You also have to keep your brain well fed, thus you take glucose to fuel your brain.
When you aren't eating, your body will start to switch over to breaking down fatty acids in the liver to create ketone bodies that your brain and muscles can use for energy.
Once you've gone into this mode, sometimes referred to as "ketosis", your brain gets ~70% of its needed energy from ketone bodies, but still requires some glucose. The accepted idea is that you still need about 30 grams of glucose per day to support your brain.
Your other bodily functions can continue just fine working on ketones alone.
So, your fat breaks down, you lose weight, and you keep your brain bathed in glucose.

The article prescribed a daily consumption of a full day complete multi-vitamin, and two glucose tabs.(what size of tabs will come into play later)
Of course, water should be readily available, as it is intended to be drank constantly, both to avoid dehydration, and to satisfy a grumbling tummy.
In fact, one of the first signs of dehydration is a grumbling tummy.

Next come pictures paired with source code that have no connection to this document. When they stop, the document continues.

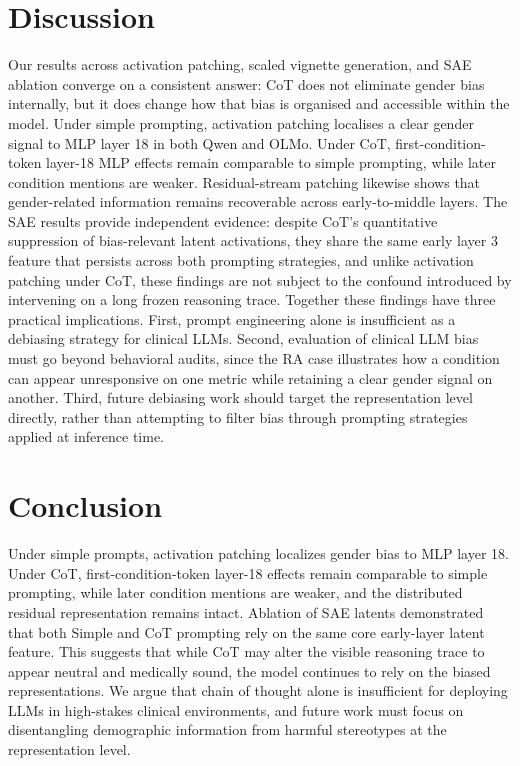 \documentclass[11pt]{article}
\begin{document}
\section{Discussion}
Our results across activation patching, scaled vignette generation, and SAE ablation converge on a consistent answer: CoT does not eliminate gender bias internally, but it does change how that bias is organised and accessible within the model. Under simple prompting, activation patching localises a clear gender signal to MLP layer 18 in both Qwen and OLMo. Under CoT, first-condition-token layer-18 MLP effects remain comparable to simple prompting, while later condition mentions are weaker. Residual-stream patching likewise shows that gender-related information remains recoverable across early-to-middle layers. The SAE results provide independent evidence: despite CoT's quantitative suppression of bias-relevant latent activations, they share the same early layer 3 feature that persists across both prompting strategies, and unlike activation patching under CoT, these findings are not subject to the confound introduced by intervening on a long frozen reasoning trace. Together these findings have three practical implications. First, prompt engineering alone is insufficient as a debiasing strategy for clinical LLMs. Second, evaluation of clinical LLM bias must go beyond behavioral audits, since the RA case illustrates how a condition can appear unresponsive on one metric while retaining a clear gender signal on another. Third, future debiasing work should target the representation level directly, rather than attempting to filter bias through prompting strategies applied at inference time.

\section{Conclusion}
Under simple prompts, activation patching localizes gender bias to MLP layer 18. Under CoT, first-condition-token layer-18 effects remain comparable to simple prompting, while later condition mentions are weaker, and the distributed residual representation remains intact. Ablation of SAE latents demonstrated that both Simple and CoT prompting rely on the same core early-layer latent feature. This suggests that while CoT may alter the visible reasoning trace to appear neutral and medically sound, the model continues to rely on the biased representations. We argue that chain of thought alone is insufficient for deploying LLMs in high-stakes clinical environments, and future work must focus on disentangling demographic information from harmful stereotypes at the representation level.
\end{document}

We aren't taught that, thus we generally eat food when our bodies actually need water.

So... my brain started the dangerous process of taking this information and making up ways to utilize it in such as manner as it was most likely never intended.
It asked, "How can I lose weight by following this regimen?"
Studying ensued.
As luck would have it, I was already into week one of a low-carb diet, so ketosis was already starting to take hold.
At the beginning of the low-carb stint, I weighed in at a hefty *247lbs*. My highest has only been 250, but I didn't like this any better than that.
To top it off, I have a Caribbean cruise coming up, and that added its own motivation.
My studying lead me to find information on "starvation diets" and studies relating to "caloric restriction diets".
I read about the effects, what was allowed and what wasn't in each experiment, and what the results were.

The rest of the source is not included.